第07話 強き者


先の村で七人の悪漢を相手にしたフェラクリウスにとって、盗賊四人の相手など児戯じぎに等しいものであった。


みな一様に剣をへし折られたうえで頭部を強打され、地に伏せた。


一部始終を見ていた少女は口をあんぐり開けたまま呆然としていた。


「すげえ…」


ようやく絞り出した言葉も、稚拙な感嘆詞にすぎなかった。


フェラクリウスは何事も無かったかのように振り返ると少女の無事を確認した。


それから得物を納め、進行方向を指さして尋ねた。


「王都への道は、こっちでいいのか?」


「え?あ…うん…」


フェラクリウスはそれを確認すると黙って王都へと歩き出した。




街道をゆくフェラクリウスの後を少女は黙ってついていった。


ついて来いとも、来るなとも言われていない。


だが、少女は彼の後を歩いていく事を選んだ。


何も言わないから、何も言えなかった。


だがなんとなく、このおじさんは自分の歩幅に合わせてゆっくり歩いてくれているのだろうと感じていた。


日が傾きかけてきたところで、フェラクリウスが少女の方へ振り返った。


「飯にしよう」


街道から少しそれたところで火を焚き、二人はそこで食事をとった。


フェラクリウスはパンテェ村でもらった保存食を少女に分け与えた。


「お前、名前は?」


「…シオン。おじさんは?」


「フェラクリウスだ」


互いに名乗りあうと、それっきりまた会話がなくなる。


二人は黙って暖かいスープを口にする。


「…なんにも聞かないの?」


シオンの方から口火を切った。


「ああ」


フェラクリウスは彼女に目を合わさず答えた。


「…だが話したい事があるなら聞いてやる」


それを聞いてシオンはゆっくりと自分の境遇を語り始めた。




彼女は王都ネーブルから来たという。


家は青果店を営んでいる。


昨年の長期的な日照りによって仕入れが出来ず生活に困った両親は、娘を比較的被害の少なかった北方にある農村に働きに出そうとした。


シオンは自分の夢を諦められず、村へと向かう途中で逃げ出した。


だが家に戻ったところで仕事の当てもなく食いつなぐ金も無い。


そこでたまたま見かけた盗賊を尾行し、アジトから金を盗もうと決めた。


「どうせ人から奪った金なんだから

 互い様だと思って…。

 でも、間違いだったよ」


シオンはすっかり反省した様子で肩を落とした。


フェラクリウスはしばらく黙って聞くだけであったが、落ち込む少女を見かねて口を開いた。


「賊に身を落とすには若すぎる。

 王都から来たと言ったな。
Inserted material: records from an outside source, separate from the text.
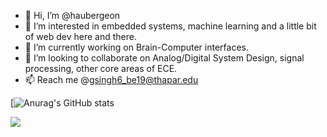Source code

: - 👋 Hi, I’m @haubergeon
- 👀 I’m interested in embedded systems, machine learning and a little bit of web dev here and there.
- 🌱 I’m currently working on Brain-Computer interfaces.
- 💞️ I’m looking to collaborate on Analog/Digital System Design, signal processing, other core areas of ECE.
- 📫 Reach me @gsingh6_be19@thapar.edu


[![Anurag's GitHub stats](https://github-readme-stats.vercel.app/api?username=haubergeon&show_icons=true&theme=dark)

![](https://komarev.com/ghpvc/?username=haubergeon)

<!---
haubergeon/haubergeon is a ✨ special ✨ repository because its `README.md` (this file) appears on your GitHub profile.
You can click the Preview link to take a look at your changes.
--->
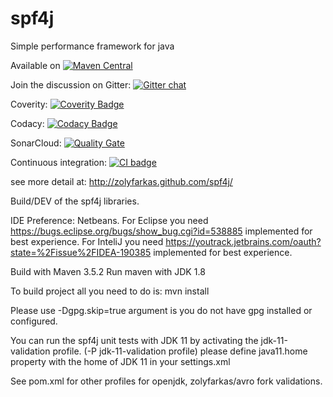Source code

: spf4j
=====

Simple performance framework for java

Available on [![Maven Central](https://maven-badges.herokuapp.com/maven-central/org.spf4j/spf4j-core/badge.svg)](https://maven-badges.herokuapp.com/maven-central/org.spf4j/spf4j-core/)

Join the discussion on Gitter: [![Gitter chat](https://badges.gitter.im/zolyfarkas/spf4j.png)](https://gitter.im/spf4j/Lobby)

Coverity: [![Coverity Badge](https://scan.coverity.com/projects/3158/badge.svg)](https://scan.coverity.com/projects/3158)

Codacy: [![Codacy Badge](https://api.codacy.com/project/badge/Grade/48b50176945242729f4386b05be8c8dc)](https://www.codacy.com/app/zolyfarkas/spf4j?utm_source=github.com&amp;utm_medium=referral&amp;utm_content=zolyfarkas/spf4j&amp;utm_campaign=Badge_Grade)

SonarCloud: [![Quality Gate](https://sonarcloud.io/api/project_badges/measure?project=org.spf4j%3Aspf4j&metric=alert_status)](https://sonarcloud.io/dashboard?id=org.spf4j%3Aspf4j)

Continuous integration: [![CI badge](https://travis-ci.org/zolyfarkas/spf4j.svg?branch=master)](https://travis-ci.org/zolyfarkas/spf4j)

see more detail at: http://zolyfarkas.github.com/spf4j/


Build/DEV of the spf4j libraries.

IDE Preference: Netbeans.
For Eclipse you need https://bugs.eclipse.org/bugs/show_bug.cgi?id=538885 implemented for best experience.
For InteliJ you need https://youtrack.jetbrains.com/oauth?state=%2Fissue%2FIDEA-190385  implemented for best experience.

Build with Maven 3.5.2
Run maven with JDK 1.8

To build project all you need to do is: mvn install

Please use -Dgpg.skip=true argument is you do not have gpg installed or configured.

You can run the spf4j unit tests with JDK 11 by activating the jdk-11-validation profile. (-P jdk-11-validation profile)
please define java11.home property with the home of JDK 11 in your settings.xml

See pom.xml for other profiles for openjdk, zolyfarkas/avro fork validations.

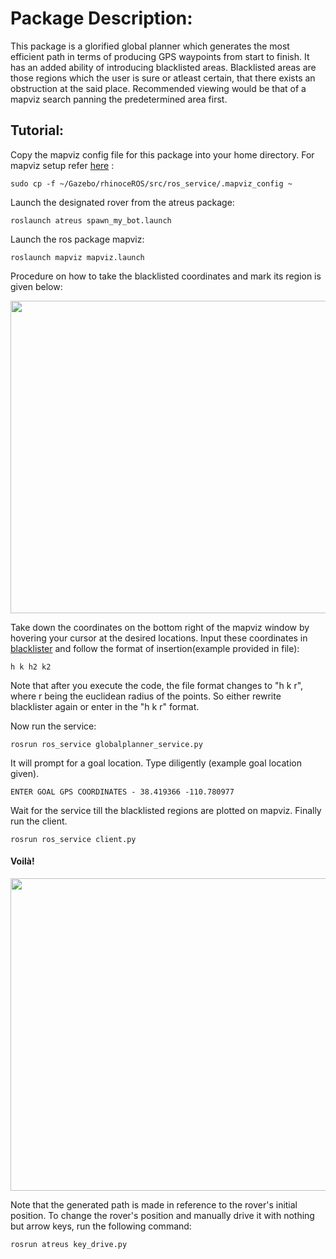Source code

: # Package Description: 

This package is a glorified global planner which generates the most efficient path in terms of producing GPS waypoints from start to finish. It has an added ability of introducing blacklisted areas. Blacklisted areas are those regions which the user is sure or atleast certain, that there exists an obstruction at the said place. Recommended viewing would be that of a mapviz search panning the predetermined area first. 

## Tutorial:

Copy the mapviz config file for this package into your home directory. For mapviz setup refer [here](https://github.com/leander-dsouza/Gazebo/blob/master/Mapviz%20Setup.docx) :
    
    sudo cp -f ~/Gazebo/rhinoceROS/src/ros_service/.mapviz_config ~ 

Launch the designated rover from the atreus package:
    
    roslaunch atreus spawn_my_bot.launch

Launch the ros package mapviz:
    
    roslaunch mapviz mapviz.launch

Procedure on how to take the blacklisted coordinates and mark its region is given below:

<img src="https://user-images.githubusercontent.com/45683974/77683058-dd44d800-6fbd-11ea-9fee-c72d3f810695.gif" width="900" height="500">

Take down the coordinates on the bottom right of the mapviz window by hovering your cursor at the desired locations. Input these coordinates in [blacklister](https://github.com/leander-dsouza/Gazebo/tree/master/rhinoceROS/src/ros_service/srv/blacklister.txt) and follow the format of insertion(example provided in file):

    h k h2 k2

Note that after you execute the code, the file format changes to "h k r", where r being the euclidean radius of the points. So either rewrite blacklister again or enter in the "h k r" format.

Now run the service:

    rosrun ros_service globalplanner_service.py

It will prompt for a goal location. Type diligently (example goal location given).

    ENTER GOAL GPS COORDINATES - 38.419366 -110.780977

Wait for the service till the blacklisted regions are plotted on mapviz. Finally run the client.

    rosrun ros_service client.py

#### Voilà!

<img src="https://user-images.githubusercontent.com/45683974/77689641-05d1cf80-6fc8-11ea-8a4c-f7a5551b6a64.gif" width="900" height="500">

Note that the generated path is made in reference to the rover's initial position. To change the rover's position and manually drive it with nothing but arrow keys, run the following command:

    rosrun atreus key_drive.py
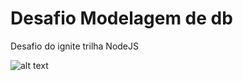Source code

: # Desafio Modelagem de db
Desafio do ignite trilha NodeJS

![alt text](https://user-images.githubusercontent.com/5103843/120835621-f12d8780-c53a-11eb-83aa-d572582ac622.png)
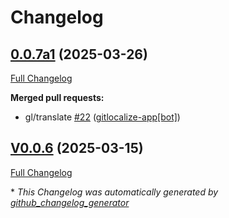 # Changelog

## [0.0.7a1](https://github.com/OpenVoiceOS/ovos-skill-diagnostics/tree/0.0.7a1) (2025-03-26)

[Full Changelog](https://github.com/OpenVoiceOS/ovos-skill-diagnostics/compare/V0.0.6...0.0.7a1)

**Merged pull requests:**

- gl/translate [\#22](https://github.com/OpenVoiceOS/ovos-skill-diagnostics/pull/22) ([gitlocalize-app[bot]](https://github.com/apps/gitlocalize-app))

## [V0.0.6](https://github.com/OpenVoiceOS/ovos-skill-diagnostics/tree/V0.0.6) (2025-03-15)

[Full Changelog](https://github.com/OpenVoiceOS/ovos-skill-diagnostics/compare/0.0.6...V0.0.6)



\* *This Changelog was automatically generated by [github_changelog_generator](https://github.com/github-changelog-generator/github-changelog-generator)*
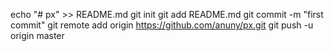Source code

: echo "# px" >> README.md
git init
git add README.md
git commit -m "first commit"
git remote add origin https://github.com/anuny/px.git
git push -u origin master
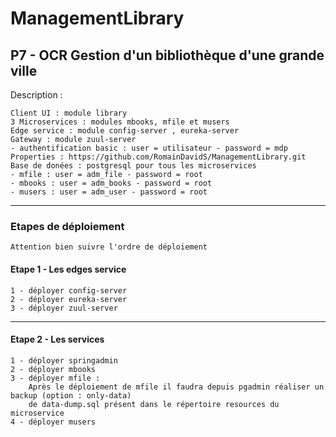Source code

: # ManagementLibrary
P7 - OCR Gestion d'un bibliothèque d'une grande ville
---
Description :

    Client UI : module library
    3 Microservices : modules mbooks, mfile et musers
    Edge service : module config-server , eureka-server
    Gateway : module zuul-server
    - authentification basic : user = utilisateur - password = mdp
    Properties : https://github.com/RomainDavidS/ManagementLibrary.git
    Base de donées : postgresql pour tous les microservices
    - mfile : user = adm_file - password = root
    - mbooks : user = adm_books - password = root
    - musers : user = adm_user - password = root   
    
---

### Etapes de déploiement

    Attention bien suivre l'ordre de déploiement

#### Etape 1 - Les edges service
    1 - déployer config-server
    2 - déployer eureka-server
    3 - déployer zuul-server
---
#### Etape 2 - Les services
    1 - déployer springadmin
    2 - déployer mbooks
    3 - déployer mfile :
        Après le déploiement de mfile il faudra depuis pgadmin réaliser un backup (option : only-data)
        de data-dump.sql présent dans le répertoire resources du microservice
    4 - déployer musers 




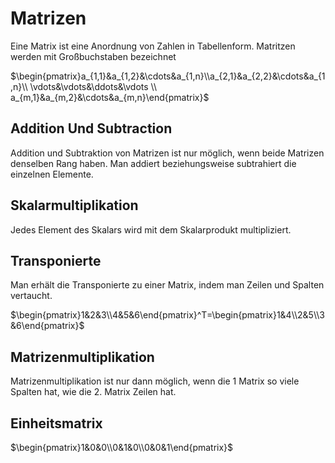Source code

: # Matrizen

Eine Matrix ist eine Anordnung von Zahlen in Tabellenform. Matritzen werden mit Großbuchstaben bezeichnet

$\begin{pmatrix}a_{1,1}&a_{1,2}&\cdots&a_{1,n}\\a_{2,1}&a_{2,2}&\cdots&a_{1,n}\\ \vdots&\vdots&\ddots&\vdots \\ a_{m,1}&a_{m,2}&\cdots&a_{m,n}\end{pmatrix}$

## Addition Und Subtraction

Addition und Subtraktion von Matrizen ist nur möglich, wenn beide Matrizen denselben Rang haben. Man addiert beziehungsweise subtrahiert die einzelnen Elemente.

## Skalarmultiplikation

Jedes Element des Skalars wird mit dem Skalarprodukt multipliziert.

## Transponierte

Man erhält die Transponierte zu einer Matrix, indem man Zeilen und Spalten vertaucht.

$\begin{pmatrix}1&2&3\\4&5&6\end{pmatrix}^T=\begin{pmatrix}1&4\\2&5\\3&6\end{pmatrix}$

## Matrizenmultiplikation

Matrizenmultiplikation ist nur dann möglich, wenn die 1 Matrix so viele Spalten hat, wie die 2. Matrix Zeilen hat.

## Einheitsmatrix

$\begin{pmatrix}1&0&0\\0&1&0\\0&0&1\end{pmatrix}$
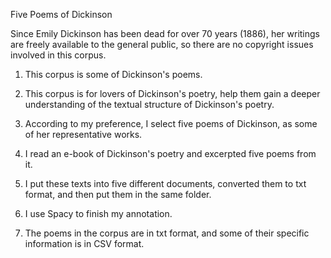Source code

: Five Poems of Dickinson

Since Emily Dickinson has been dead for over 70 years (1886), her writings are freely available to the general public, so there are no copyright issues involved in this corpus.


1.	This corpus is some of Dickinson's poems.
   

2.	This corpus is for lovers of Dickinson's poetry, help them gain a deeper understanding of the textual structure of Dickinson's poetry.
   
3.	According to my preference, I select five poems of Dickinson, as some of her representative works.
   
	
4.	I read an e-book of Dickinson's poetry and excerpted five poems from it.

   
5.	I put these texts into five different documents, converted them to txt format, and then put them in the same folder.
   

6.	I use Spacy to finish my annotation.


7. The poems in the corpus are in txt format, and some of their specific information is in CSV format.


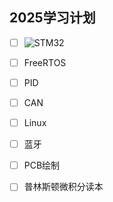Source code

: ## 2025学习计划

- [ ] ![STM32](https://geps.dev/progress/80)

- [ ] FreeRTOS
- [ ] PID
- [ ] CAN
- [ ] Linux
- [ ] 蓝牙
- [ ] PCB绘制
- [ ] 普林斯顿微积分读本

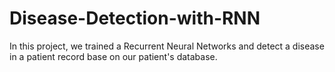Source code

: # Disease-Detection-with-RNN
In this project, we trained a Recurrent Neural Networks and detect a disease in a patient record base on our patient's database.
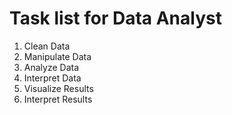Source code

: # Task list for Data Analyst
1. Clean Data
2. Manipulate Data
3. Analyze Data 
4. Interpret Data
5. Visualize Results
6. Interpret Results

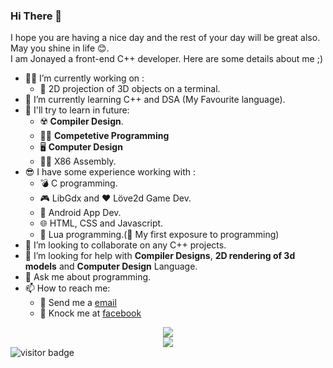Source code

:### Hi There 👋
I hope you are having a nice day and the rest of your day will be great also. May you shine in life 😊.</br>
I am Jonayed a front-end C++ developer.
Here are some details about me ;)

- 👨‍🔧 I’m currently working on :
  - 🍩 2D projection of 3D objects on a terminal.
- 🌱 I’m currently learning C++ and DSA (My Favourite language).
- 🚀 I'll try to learn in future:
  - ☢️ __Compiler Design__.
  - 🏃‍♂️ __Competetive Programming__
  - 🖥 __Computer Design__
  - 👨‍💻 X86 Assembly.
- 😎 I have some experience working with : 
  - 💣 C programming.
  - 🎮 LibGdx and ❤ Löve2d Game Dev.
  - 📱 Android App Dev.
  - 🌐 HTML, CSS and Javascript.
  - 🌙 Lua programming.(👶 My first exposure to programming)
- 🤝 I’m looking to collaborate on any C++ projects.
- 🤔 I’m looking for help with __Compiler Designs__, __2D rendering of 3d models__ and __Computer Design__ Language.
- 💬 Ask me about programming.
- 📫 How to reach me: 
  - 📧 Send me a [email](jonayedmohiuddin@gmail.com)
  - 📲 Knock me at [facebook](https://www.facebook.com/jonayedmohiuddin)

<div align="center">
  <img src="https://readme-jokes.vercel.app/api?bgColor=%23212529&textColor=%23ffddd2&qColor=%23f94144&aColor=%2390be6d&borderColor=%23f9c74f&codeColor=%23f9c74f">
</div>

<div align="center">
  <img src="https://github-readme-stats.vercel.app/api?username=JonayedMohiuddin&show_icons=true&theme=blue-green">
</div>

<img src="https://visitor-badge.laobi.icu/badge?page_id=JonayedMohiuddin" alt="visitor badge"/>


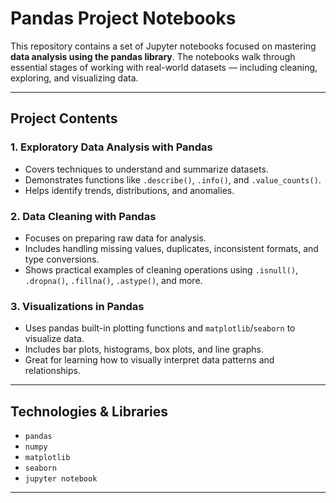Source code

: # Pandas Project Notebooks

This repository contains a set of Jupyter notebooks focused on mastering **data analysis using the pandas library**. The notebooks walk through essential stages of working with real-world datasets — including cleaning, exploring, and visualizing data.

---

## Project Contents

### 1. Exploratory Data Analysis with Pandas
- Covers techniques to understand and summarize datasets.
- Demonstrates functions like `.describe()`, `.info()`, and `.value_counts()`.
- Helps identify trends, distributions, and anomalies.

### 2. Data Cleaning with Pandas
- Focuses on preparing raw data for analysis.
- Includes handling missing values, duplicates, inconsistent formats, and type conversions.
- Shows practical examples of cleaning operations using `.isnull()`, `.dropna()`, `.fillna()`, `.astype()`, and more.

### 3. Visualizations in Pandas
- Uses pandas built-in plotting functions and `matplotlib`/`seaborn` to visualize data.
- Includes bar plots, histograms, box plots, and line graphs.
- Great for learning how to visually interpret data patterns and relationships.

---

## Technologies & Libraries
- `pandas`
- `numpy`
- `matplotlib`
- `seaborn`
- `jupyter notebook`

---
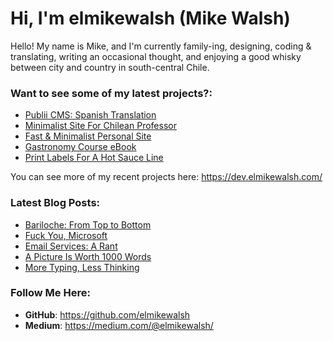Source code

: # Hi, I'm elmikewalsh (Mike Walsh)




Hello! My name is Mike, and I'm currently family-ing, designing, coding & translating, writing an occasional thought, and enjoying a good whisky between city and country in south-central Chile.




### **Want to see some of my latest projects?:**
<!-- PORTFOLIO:START -->
- [Publii CMS: Spanish Translation](https://dev.elmikewalsh.com/publii-cms-spanish-translation/)
- [Minimalist Site For Chilean Professor](https://dev.elmikewalsh.com/minimalist-site-for-chilean-professor/)
- [Fast &amp; Minimalist Personal Site](https://dev.elmikewalsh.com/fast-and-minimalist-personal-site/)
- [Gastronomy Course eBook](https://dev.elmikewalsh.com/ebook-for-a-university-gastronomy-course/)
- [Print Labels For A Hot Sauce Line](https://dev.elmikewalsh.com/print-labels-for-a-hot-sauce-line/)
<!-- PORTFOLIO:END -->


You can see more of my recent projects here: https://dev.elmikewalsh.com/

### **Latest Blog Posts:**
<!-- BLOG-POST-LIST:START -->
- [Bariloche: From Top to Bottom](https://www.elmikewalsh.com/bariloche-from-top-to-bottom/)
- [Fuck You, Microsoft](https://www.elmikewalsh.com/fuck-you-microsoft/)
- [Email Services: A Rant](https://www.elmikewalsh.com/email-services-a-rant/)
- [A Picture Is Worth 1000 Words](https://www.elmikewalsh.com/a-picture-is-worth-1000-words/)
- [More Typing, Less Thinking](https://www.elmikewalsh.com/more-typing-less-thinking/)
<!-- BLOG-POST-LIST:END -->

### **Follow Me Here:**

- **GitHub**: https://github.com/elmikewalsh
- **Medium**: https://medium.com/@elmikewalsh/
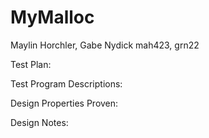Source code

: # MyMalloc

Maylin Horchler, Gabe Nydick
mah423, grn22

Test Plan:

Test Program Descriptions:

Design Properties Proven:

Design Notes:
家まで送ろう」


「そ、そんな事言われたって…

 戻ったところでお金が…」


シオンの反論を遮って、フェラクリウスは自分の鞄からリンゴサイズの塊を彼女に投げ渡した。


「仕事が見つかるまでは

 そいつで食いつなげばいい」


ずしりと重みを感じる布の包み。


その中からた月は食っていけるだけのお金が出てきた。


突然大金を押し付けられ、シオンは狼狽した。


「こ、こんなの受け取れないって!」


「俺には必要ない」


仰天したシオンがそれを突き返そうとするも、フェラクリウスは素知らぬ顔で焚火に枯れ枝をくべている。


シオンは困惑しながら生暖かい布の包みを握りしめた。


「なんなんだよ、アンタ…。

 なんでここまでしてくれるんだよ」


「強くなればわかる」


フェラクリウスはそれ以上は何も語らなかった。


寡黙な男なのだと思った。


彼の優しさに触れ目の奥が熱くなり、涙が溢れそうになるのをシオンは必死にこらえた。


まだ話したい事があるのに声が詰まる。


だが、シオンはもう一つの疑問を口にせずにはいられなかった。


ずっと気になっていた事だった。


「…アンタ、腕に何巻いてんだよ」


激しく動いたせいで右腕の傷が開いてしまった。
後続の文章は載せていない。